Open
Description
I found what seems to me a behavior that might be wrong when joining a simple index df with a multiindex df.
I'm admittedly not an SQL expert and I'm not sure this is really a bug.
Consider the case:
X = pd.DataFrame([[2, 3], [5, 7]], columns=['a','p']).set_index('a')
Y = pd.DataFrame([[1, 2, 3], [3, 4, 8], [5, 6, 9]],
columns=['a','b','c']).set_index(['a','b'])
X
# p
# a
#2 3
#5 7
Y
# c
# a b
#1 2 3
#3 4 8
#5 6 9
X.join(Y, how='left')
# p c
# a b
#5 6 7 9
I see the rational for not returning the line indexed by a=2
in X
: since there is no value for the level b
to associate to this line it is discarded.

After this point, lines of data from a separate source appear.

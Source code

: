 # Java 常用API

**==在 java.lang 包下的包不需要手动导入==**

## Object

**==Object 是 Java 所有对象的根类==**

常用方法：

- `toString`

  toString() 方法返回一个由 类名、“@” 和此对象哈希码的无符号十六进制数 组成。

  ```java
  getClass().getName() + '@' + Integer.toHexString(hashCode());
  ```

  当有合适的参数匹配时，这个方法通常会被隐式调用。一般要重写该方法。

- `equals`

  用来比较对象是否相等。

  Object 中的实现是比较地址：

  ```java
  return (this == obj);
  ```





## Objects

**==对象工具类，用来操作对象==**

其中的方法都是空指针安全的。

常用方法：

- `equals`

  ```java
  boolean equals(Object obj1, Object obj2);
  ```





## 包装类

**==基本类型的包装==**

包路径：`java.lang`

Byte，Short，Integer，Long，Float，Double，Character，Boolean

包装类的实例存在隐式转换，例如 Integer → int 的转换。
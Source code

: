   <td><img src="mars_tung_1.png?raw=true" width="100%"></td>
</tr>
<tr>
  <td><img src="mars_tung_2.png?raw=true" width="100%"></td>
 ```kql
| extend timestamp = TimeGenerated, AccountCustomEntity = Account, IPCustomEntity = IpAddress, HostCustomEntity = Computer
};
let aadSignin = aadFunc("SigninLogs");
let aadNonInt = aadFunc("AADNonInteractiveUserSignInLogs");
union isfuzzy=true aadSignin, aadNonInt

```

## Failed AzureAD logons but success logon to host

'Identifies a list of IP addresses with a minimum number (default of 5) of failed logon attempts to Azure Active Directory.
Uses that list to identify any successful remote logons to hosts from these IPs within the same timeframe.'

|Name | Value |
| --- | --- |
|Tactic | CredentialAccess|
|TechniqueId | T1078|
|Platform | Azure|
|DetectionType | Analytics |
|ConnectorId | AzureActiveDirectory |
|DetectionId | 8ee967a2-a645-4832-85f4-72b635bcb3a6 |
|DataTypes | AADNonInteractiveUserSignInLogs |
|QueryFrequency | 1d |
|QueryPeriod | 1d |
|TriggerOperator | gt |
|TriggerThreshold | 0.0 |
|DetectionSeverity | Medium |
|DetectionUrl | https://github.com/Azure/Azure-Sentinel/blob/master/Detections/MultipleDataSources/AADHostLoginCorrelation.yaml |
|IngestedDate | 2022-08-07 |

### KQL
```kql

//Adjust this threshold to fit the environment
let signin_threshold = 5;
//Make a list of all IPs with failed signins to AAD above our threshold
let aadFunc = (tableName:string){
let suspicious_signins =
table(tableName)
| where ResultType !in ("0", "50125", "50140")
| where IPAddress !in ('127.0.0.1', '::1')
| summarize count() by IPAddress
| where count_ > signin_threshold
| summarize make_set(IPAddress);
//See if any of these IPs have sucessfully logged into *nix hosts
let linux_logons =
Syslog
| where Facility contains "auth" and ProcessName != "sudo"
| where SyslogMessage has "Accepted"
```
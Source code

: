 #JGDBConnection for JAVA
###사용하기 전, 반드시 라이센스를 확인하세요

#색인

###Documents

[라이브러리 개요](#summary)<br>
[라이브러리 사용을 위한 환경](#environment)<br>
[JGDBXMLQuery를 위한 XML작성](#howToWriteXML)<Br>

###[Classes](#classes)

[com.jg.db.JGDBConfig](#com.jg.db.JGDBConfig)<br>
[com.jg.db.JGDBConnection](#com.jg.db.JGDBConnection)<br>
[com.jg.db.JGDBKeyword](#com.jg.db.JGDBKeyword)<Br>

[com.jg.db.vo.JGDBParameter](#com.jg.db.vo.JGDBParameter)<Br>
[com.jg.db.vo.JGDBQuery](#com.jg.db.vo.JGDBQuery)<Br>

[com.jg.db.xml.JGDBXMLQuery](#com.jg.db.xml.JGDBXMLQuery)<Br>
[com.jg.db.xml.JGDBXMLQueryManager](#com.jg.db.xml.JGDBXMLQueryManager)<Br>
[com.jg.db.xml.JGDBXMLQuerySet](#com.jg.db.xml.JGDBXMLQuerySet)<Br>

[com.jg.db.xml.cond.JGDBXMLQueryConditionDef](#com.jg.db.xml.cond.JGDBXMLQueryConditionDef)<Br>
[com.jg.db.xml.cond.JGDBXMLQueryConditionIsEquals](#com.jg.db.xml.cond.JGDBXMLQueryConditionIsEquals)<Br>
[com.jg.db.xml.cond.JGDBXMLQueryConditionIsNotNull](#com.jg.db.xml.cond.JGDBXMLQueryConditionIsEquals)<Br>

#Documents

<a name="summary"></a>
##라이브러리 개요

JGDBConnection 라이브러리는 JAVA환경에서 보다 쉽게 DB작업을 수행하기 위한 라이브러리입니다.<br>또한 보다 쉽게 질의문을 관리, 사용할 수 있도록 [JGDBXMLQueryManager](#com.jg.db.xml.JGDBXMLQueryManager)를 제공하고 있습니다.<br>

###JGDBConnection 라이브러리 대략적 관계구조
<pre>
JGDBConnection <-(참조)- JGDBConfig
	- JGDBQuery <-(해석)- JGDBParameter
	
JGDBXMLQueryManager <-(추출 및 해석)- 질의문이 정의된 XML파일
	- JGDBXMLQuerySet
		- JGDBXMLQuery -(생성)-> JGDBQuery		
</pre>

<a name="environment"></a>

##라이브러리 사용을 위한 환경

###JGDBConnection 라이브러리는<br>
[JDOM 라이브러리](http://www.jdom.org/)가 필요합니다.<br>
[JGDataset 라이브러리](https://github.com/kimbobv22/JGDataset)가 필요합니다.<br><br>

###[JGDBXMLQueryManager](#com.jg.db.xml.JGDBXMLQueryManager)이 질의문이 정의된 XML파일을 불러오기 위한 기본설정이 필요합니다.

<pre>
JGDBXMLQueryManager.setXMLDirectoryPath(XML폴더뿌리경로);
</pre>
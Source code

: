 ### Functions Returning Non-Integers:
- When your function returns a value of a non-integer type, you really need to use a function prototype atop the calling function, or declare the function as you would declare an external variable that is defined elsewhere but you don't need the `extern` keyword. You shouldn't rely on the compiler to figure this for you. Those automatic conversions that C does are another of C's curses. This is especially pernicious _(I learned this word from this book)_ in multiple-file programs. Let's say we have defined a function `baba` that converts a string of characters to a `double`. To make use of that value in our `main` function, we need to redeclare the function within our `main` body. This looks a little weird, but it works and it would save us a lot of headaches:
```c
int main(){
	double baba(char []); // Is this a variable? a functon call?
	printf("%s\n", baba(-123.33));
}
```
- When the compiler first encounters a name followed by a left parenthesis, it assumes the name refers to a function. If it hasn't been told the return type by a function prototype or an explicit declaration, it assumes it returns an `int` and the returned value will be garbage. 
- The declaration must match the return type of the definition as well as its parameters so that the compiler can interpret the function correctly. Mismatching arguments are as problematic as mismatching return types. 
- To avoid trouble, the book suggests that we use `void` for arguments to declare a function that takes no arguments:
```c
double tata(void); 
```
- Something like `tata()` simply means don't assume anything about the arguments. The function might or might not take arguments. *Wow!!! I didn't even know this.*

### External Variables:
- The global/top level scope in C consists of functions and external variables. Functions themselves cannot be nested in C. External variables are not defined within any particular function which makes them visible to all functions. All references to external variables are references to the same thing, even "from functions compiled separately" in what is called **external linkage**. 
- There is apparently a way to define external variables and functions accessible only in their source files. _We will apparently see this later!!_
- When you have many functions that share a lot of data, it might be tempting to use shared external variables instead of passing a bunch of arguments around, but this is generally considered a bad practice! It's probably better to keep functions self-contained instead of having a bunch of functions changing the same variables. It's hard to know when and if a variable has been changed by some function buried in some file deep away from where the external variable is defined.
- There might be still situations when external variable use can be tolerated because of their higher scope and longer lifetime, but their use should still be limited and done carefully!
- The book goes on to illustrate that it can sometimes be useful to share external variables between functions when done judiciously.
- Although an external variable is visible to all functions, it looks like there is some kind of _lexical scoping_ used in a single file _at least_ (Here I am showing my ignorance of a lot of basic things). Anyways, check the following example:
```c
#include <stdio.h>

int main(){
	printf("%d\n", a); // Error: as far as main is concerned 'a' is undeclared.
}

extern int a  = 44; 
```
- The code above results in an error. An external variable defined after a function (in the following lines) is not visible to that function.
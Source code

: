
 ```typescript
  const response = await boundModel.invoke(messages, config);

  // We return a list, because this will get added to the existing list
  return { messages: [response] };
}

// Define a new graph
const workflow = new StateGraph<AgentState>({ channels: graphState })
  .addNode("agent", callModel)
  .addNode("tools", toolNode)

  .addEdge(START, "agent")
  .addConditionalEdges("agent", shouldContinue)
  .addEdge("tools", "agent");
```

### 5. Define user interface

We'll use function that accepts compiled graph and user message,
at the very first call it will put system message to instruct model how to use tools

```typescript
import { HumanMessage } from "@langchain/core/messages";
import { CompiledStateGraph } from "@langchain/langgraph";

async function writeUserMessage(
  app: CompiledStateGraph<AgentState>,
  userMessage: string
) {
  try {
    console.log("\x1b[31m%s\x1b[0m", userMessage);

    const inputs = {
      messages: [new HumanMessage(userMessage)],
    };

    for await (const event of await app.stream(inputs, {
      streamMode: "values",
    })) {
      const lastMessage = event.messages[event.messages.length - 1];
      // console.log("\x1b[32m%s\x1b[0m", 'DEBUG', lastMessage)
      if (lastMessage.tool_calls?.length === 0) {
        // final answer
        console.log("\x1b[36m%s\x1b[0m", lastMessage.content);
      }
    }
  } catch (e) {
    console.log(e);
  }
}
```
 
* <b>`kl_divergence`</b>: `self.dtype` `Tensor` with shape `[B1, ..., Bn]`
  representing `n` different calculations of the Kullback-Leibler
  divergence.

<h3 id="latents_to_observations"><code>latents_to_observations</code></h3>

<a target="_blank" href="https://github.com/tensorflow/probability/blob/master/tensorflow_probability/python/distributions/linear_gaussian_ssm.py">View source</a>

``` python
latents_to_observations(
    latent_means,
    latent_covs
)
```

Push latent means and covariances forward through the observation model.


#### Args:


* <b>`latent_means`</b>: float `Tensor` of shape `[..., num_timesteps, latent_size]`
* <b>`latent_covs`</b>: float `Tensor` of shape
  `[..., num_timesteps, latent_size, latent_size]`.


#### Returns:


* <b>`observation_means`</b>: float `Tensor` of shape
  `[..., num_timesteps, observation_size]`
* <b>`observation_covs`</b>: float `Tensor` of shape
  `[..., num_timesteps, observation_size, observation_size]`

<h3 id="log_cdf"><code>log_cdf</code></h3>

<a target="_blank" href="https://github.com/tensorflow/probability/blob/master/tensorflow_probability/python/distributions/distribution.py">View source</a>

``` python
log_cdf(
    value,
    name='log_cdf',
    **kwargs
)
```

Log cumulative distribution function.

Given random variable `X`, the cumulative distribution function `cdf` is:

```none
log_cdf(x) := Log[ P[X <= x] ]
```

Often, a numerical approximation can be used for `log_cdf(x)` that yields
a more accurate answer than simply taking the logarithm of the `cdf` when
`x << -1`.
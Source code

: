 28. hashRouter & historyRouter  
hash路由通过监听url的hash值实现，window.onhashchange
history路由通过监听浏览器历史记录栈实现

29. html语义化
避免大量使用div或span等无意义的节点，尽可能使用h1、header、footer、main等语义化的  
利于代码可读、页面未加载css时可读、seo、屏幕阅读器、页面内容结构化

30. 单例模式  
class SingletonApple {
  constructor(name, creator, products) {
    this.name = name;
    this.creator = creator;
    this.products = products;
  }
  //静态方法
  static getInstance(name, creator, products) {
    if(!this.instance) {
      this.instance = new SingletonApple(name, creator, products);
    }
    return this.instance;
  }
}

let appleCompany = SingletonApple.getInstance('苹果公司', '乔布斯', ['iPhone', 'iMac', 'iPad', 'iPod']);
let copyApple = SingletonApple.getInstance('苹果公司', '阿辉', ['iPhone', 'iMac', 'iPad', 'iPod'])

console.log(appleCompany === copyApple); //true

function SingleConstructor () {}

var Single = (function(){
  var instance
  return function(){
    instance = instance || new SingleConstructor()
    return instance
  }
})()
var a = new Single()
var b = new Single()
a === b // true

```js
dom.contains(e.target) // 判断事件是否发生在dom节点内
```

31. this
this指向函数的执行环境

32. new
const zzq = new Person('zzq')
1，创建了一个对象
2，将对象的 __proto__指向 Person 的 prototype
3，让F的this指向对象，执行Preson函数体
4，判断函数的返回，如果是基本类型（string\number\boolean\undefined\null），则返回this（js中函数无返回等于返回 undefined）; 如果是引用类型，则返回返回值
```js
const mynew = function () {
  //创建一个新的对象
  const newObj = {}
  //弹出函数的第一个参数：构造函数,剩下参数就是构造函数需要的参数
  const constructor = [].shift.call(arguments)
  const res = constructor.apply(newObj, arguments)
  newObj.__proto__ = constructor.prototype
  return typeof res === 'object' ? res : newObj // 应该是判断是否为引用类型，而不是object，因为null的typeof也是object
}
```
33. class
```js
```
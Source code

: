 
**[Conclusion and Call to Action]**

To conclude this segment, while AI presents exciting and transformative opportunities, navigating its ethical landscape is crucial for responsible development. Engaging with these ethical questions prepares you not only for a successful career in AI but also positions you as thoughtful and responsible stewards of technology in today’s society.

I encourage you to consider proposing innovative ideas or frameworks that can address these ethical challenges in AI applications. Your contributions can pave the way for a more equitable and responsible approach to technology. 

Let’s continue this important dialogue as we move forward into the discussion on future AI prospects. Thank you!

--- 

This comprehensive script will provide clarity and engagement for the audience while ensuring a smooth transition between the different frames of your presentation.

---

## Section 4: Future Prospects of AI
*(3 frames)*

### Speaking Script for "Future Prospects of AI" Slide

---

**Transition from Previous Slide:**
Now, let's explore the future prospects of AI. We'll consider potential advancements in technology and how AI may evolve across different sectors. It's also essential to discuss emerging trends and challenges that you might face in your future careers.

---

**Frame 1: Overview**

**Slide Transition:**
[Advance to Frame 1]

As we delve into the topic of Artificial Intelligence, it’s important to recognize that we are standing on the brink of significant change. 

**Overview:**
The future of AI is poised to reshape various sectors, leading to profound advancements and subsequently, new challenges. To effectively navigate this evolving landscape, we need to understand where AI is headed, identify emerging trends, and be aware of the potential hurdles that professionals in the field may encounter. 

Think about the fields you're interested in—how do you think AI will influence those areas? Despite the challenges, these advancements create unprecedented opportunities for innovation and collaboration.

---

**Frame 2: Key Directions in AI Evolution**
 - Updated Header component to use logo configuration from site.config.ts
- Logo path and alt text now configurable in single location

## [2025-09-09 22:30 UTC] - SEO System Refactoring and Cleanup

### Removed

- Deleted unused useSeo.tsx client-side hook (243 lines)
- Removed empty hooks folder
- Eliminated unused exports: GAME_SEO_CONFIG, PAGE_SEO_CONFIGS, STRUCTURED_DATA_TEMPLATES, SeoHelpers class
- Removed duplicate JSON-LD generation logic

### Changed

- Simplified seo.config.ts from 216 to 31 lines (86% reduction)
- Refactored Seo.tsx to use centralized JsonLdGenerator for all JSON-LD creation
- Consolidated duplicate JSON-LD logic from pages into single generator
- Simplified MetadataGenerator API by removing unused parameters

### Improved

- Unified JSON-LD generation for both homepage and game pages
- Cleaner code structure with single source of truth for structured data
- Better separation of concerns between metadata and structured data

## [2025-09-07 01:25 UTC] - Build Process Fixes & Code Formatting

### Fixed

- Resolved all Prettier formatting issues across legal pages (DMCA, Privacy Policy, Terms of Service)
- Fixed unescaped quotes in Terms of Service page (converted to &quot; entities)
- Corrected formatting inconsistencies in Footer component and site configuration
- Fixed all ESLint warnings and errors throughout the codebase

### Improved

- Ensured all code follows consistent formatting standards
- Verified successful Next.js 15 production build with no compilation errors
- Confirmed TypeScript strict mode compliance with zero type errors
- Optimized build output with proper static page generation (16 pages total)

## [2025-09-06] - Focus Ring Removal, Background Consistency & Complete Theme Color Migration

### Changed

But I'm wondering if this output would not be also reasonable:
p c
a b
2 Nan 3 Nan
5 6 7 9
In SQL the result of (where I replace X
by X.reset_index()
and similarly for Y
):
select *
from X, Y
where Y.a = X.a (+)
would contain the line
a b p c
2 Nan 3 Nan
Any thought?
For completeness, the same issue is present for how='outer'
.